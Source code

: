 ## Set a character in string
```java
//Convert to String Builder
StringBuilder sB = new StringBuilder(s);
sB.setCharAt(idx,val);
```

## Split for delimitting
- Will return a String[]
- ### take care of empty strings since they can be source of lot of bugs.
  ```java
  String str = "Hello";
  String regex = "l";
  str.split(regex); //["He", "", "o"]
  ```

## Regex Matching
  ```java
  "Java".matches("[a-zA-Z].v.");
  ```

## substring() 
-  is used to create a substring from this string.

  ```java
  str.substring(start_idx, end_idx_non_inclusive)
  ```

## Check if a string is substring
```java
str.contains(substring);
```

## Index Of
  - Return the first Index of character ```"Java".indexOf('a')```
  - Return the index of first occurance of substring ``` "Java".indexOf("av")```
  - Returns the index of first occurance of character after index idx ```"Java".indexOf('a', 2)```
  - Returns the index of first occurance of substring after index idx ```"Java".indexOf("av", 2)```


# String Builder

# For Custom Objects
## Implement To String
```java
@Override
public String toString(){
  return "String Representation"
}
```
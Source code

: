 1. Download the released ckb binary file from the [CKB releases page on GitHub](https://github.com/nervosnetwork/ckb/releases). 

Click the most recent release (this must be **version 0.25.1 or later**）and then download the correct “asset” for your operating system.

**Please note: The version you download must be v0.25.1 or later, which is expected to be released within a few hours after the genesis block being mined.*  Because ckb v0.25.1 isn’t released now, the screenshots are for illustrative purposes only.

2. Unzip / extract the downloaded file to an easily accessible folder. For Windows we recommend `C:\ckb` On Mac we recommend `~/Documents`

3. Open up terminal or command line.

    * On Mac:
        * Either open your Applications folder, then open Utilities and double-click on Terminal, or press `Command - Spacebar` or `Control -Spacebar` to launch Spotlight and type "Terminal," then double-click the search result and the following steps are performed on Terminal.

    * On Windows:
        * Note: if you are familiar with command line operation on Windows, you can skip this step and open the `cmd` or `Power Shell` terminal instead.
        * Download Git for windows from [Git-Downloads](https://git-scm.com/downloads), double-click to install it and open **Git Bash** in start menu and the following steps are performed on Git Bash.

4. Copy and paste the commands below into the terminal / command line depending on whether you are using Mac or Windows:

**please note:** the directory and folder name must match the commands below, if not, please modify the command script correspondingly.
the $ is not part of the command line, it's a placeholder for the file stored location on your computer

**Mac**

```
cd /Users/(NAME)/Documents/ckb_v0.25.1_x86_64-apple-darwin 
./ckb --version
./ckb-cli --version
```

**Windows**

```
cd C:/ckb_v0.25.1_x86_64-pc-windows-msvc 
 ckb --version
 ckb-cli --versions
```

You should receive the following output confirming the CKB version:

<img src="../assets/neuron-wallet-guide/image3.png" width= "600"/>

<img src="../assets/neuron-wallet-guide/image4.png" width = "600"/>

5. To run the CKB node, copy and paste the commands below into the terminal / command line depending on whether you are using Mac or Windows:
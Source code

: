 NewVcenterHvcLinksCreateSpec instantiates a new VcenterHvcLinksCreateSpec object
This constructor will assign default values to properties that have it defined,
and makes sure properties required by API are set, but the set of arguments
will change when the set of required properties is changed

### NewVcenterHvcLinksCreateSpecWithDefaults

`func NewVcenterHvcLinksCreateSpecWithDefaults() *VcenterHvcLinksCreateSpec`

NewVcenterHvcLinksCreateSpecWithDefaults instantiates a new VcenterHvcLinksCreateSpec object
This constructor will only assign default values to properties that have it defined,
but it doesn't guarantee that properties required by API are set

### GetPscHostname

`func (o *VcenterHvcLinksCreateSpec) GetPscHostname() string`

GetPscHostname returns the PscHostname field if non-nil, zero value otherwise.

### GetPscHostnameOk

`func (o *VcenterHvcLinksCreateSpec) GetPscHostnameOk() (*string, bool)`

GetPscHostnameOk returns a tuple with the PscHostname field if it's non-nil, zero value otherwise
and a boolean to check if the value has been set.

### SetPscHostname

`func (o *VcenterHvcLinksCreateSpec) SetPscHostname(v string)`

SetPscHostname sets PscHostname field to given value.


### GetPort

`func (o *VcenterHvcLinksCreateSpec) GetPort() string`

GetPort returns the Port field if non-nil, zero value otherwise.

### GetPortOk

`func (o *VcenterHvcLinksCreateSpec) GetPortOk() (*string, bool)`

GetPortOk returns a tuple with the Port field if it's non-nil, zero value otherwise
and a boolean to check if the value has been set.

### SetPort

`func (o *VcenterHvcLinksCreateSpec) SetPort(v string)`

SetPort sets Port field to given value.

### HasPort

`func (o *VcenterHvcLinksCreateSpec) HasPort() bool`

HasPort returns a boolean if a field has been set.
________________
● WORK TASK:
When a line in the data above contains the string "given", copy that line.

● YOUR SOLUTION:
SetPscHostname sets PscHostname field to given value.
SetPort sets Port field to given value.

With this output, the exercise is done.